DIRECTIONS: Tell how many lines of the data below have the string "numerator" in them. Say nothing more.

DATA PROVIDED:
────────────────

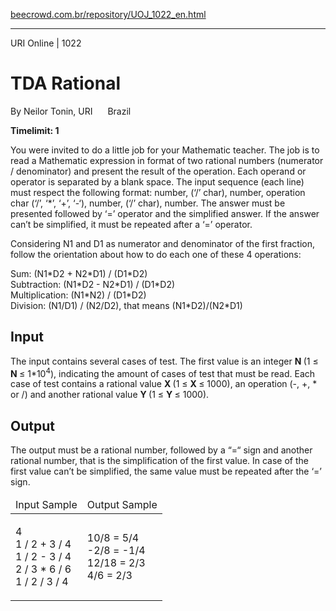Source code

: <p><a href="https://www.beecrowd.com.br/repository/UOJ_1022_en.html">beecrowd.com.br/repository/UOJ_1022_en.html</a></p><hr>
  <div>
    <span>URI Online | 1022</span>
    <h1>TDA Rational</h1>
    <div><p>
       By Neilor Tonin, URI <img alt="" src="https://resources.beecrowd.com.br/gallery/images/flags/br.gif" style="width: 16px; height: 11px; "> Brazil</p>
    </div>
    <strong>Timelimit: 1</strong>
  </div>
  <div>
  <div>
    <p>
     You were invited to do a little job for your Mathematic teacher. The job is to read a Mathematic expression in format of two rational numbers (numerator / denominator) and present the result of the operation. Each operand or operator is separated by a blank space. The input sequence (each line) must respect the following format: number, (‘/’ char), number, operation char (‘/’, ‘*’, ‘+’, ‘-‘), number, (‘/’ char), number. The answer must be presented followed by ‘=’ operator and the simplified answer. If the answer can’t be simplified, it must be repeated after a ‘=’ operator. </p>
    <p>
     Considering N1 and D1 as numerator and denominator of the first fraction, follow the orientation about how to do each one of these 4 operations:</p>
    <p>
     Sum: (N1*D2 + N2*D1) / (D1*D2)<br>
     Subtraction: (N1*D2 - N2*D1) / (D1*D2)<br>
     Multiplication: (N1*N2) / (D1*D2)<br>
     Division: (N1/D1) / (N2/D2), that means (N1*D2)/(N2*D1)</p>
  </div>
  <h2>Input</h2>
  <div>
    <p>
     The input contains several cases of test. The first value is an integer <strong>N </strong>(1 ≤ <strong>N </strong>≤ 1*10<sup>4</sup>), indicating the amount of cases of test that must be read. Each case of test contains a rational value <strong>X </strong>(1 ≤ <strong>X </strong>≤ 1000), an operation (-, +, * or /) and another rational value <strong>Y </strong>(1 ≤ <strong>Y </strong>≤ 1000).<br> </p>
  </div>
  <h2>Output</h2>
  <div>
  <p>
   The output must be a rational number, followed by a “=“ sign and another rational number, that is the simplification of the first value. In case of the first value can’t be simplified, the same value must be repeated after the ‘=’ sign.<br>
</p></div>
<div></div>
  <table>
    <thead>
      <tr>
        <td>Input Sample</td>
        <td>Output Sample</td>
      </tr>
    </thead>
    <tbody>
      <tr>
        <td>
          <p>
           4<br>
           1 / 2 + 3 / 4<br>
           1 / 2 - 3 / 4<br>
           2 / 3 * 6 / 6<br>
           1 / 2 / 3 / 4</p>
        </td>
        <td>
          <p>
           10/8 = 5/4<br>
           -2/8 = -1/4<br>
           12/18 = 2/3<br>
           4/6 = 2/3</p>
        </td>
      </tr>
    </tbody>
  </table>
</div>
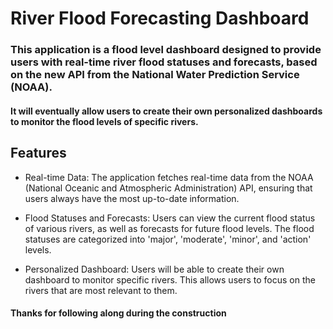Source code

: # River Flood Forecasting Dashboard
### This application is a flood level dashboard designed to provide users with real-time river flood statuses and forecasts, based on the new API from the National Water Prediction Service (NOAA). 

#### It will eventually allow users to create their own personalized dashboards to monitor the flood levels of specific rivers.

## Features
- Real-time Data: The application fetches real-time data from the NOAA (National Oceanic and Atmospheric Administration) API, ensuring that users always have the most up-to-date information.

- Flood Statuses and Forecasts: Users can view the current flood status of various rivers, as well as forecasts for future flood levels. The flood statuses are categorized into 'major', 'moderate', 'minor', and 'action' levels.

- Personalized Dashboard: Users will be able to create their own dashboard to monitor specific rivers. This allows users to focus on the rivers that are most relevant to them.


#### Thanks for following along during the construction

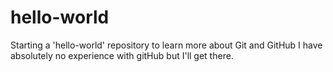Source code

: # hello-world
Starting a 'hello-world' repository to learn more about Git and GitHub
I have absolutely no experience with gitHub but I'll get there.
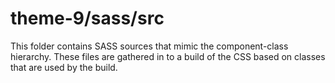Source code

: # theme-9/sass/src

This folder contains SASS sources that mimic the component-class hierarchy. These files
are gathered in to a build of the CSS based on classes that are used by the build.
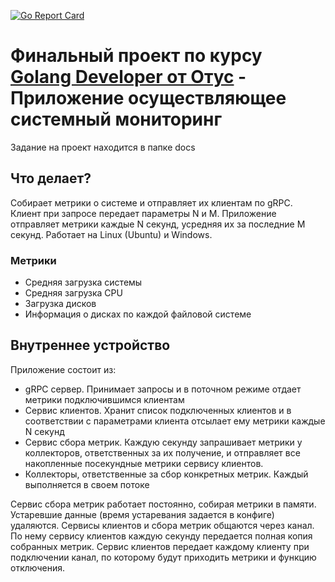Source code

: [![Go Report Card](https://goreportcard.com/badge/github.com/anfilat/final-stats)](https://goreportcard.com/report/github.com/anfilat/final-stats)

# Финальный проект по курсу [Golang Developer от Отус](https://otus.ru/lessons/golang-professional/) - Приложение осуществляющее системный мониторинг

Задание на проект находится в папке docs

## Что делает?

Собирает метрики о системе и отправляет их клиентам по gRPC.
Клиент при запросе передает параметры N и M. Приложение отправляет метрики каждые N секунд,
усредняя их за последние M секунд. Работает на Linux (Ubuntu) и Windows.

### Метрики

- Средняя загрузка системы
- Средняя загрузка CPU
- Загрузка дисков
- Информация о дисках по каждой файловой системе

## Внутреннее устройство

Приложение состоит из:

- gRPC сервер. Принимает запросы и в поточном режиме отдает метрики подключившимся клиентам
- Сервис клиентов. Хранит список подключенных клиентов и в соответствии с параметрами клиента отсылает ему метрики каждые N секунд
- Сервис сбора метрик. Каждую секунду запрашивает метрики у коллекторов, ответственных за их получение,
и отправляет все накопленные посекундные метрики сервису клиентов.
- Коллекторы, ответственные за сбор конкретных метрик. Каждый выполняется в своем потоке

Сервис сбора метрик работает постоянно, собирая метрики в памяти. Устаревшие данные (время устаревания задается в конфиге) удаляются.
Сервисы клиентов и сбора метрик общаются через канал. По нему сервису клиентов каждую секунду передается полная копия собранных метрик.
Сервис клиентов передает каждому клиенту при подключении канал, по которому будут приходить метрики и функцию отключения.
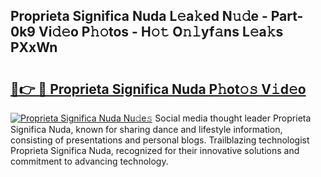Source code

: ## Proprieta Significa Nuda L𝚎a𝚔ed N𝚞𝚍e - Part-0k9 Vi𝚍𝚎o P𝚑𝚘tos - H𝚘𝚝 O𝚗𝚕yf𝚊ns L𝚎a𝚔s PXxWn

# <h2><a href="http://kf2och.oniu.top/?m=Proprieta+Significa+Nuda">🔗👉 🔴 Proprieta Significa Nuda P𝚑ot𝚘𝚜 V𝚒d𝚎o</a></h2>

[![Proprieta Significa Nuda Nu𝚍e𝚜](https://i.imgur.com/0qMVB7G.gif)](http://kf2och.oniu.top/?m=Proprieta+Significa+Nuda)
Social media thought leader Proprieta Significa Nuda, known for sharing dance and lifestyle information, consisting of presentations and personal blogs. Trailblazing technologist Proprieta Significa Nuda, recognized for their innovative solutions and commitment to advancing technology.  
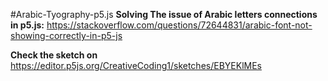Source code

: #Arabic-Tyography-p5.js
**Solving The issue of Arabic letters connections in p5.js:**
https://stackoverflow.com/questions/72644831/arabic-font-not-showing-correctly-in-p5-js





**Check the sketch on**
https://editor.p5js.org/CreativeCoding1/sketches/EBYEKlMEs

────────────────

FINISHED TASK: 2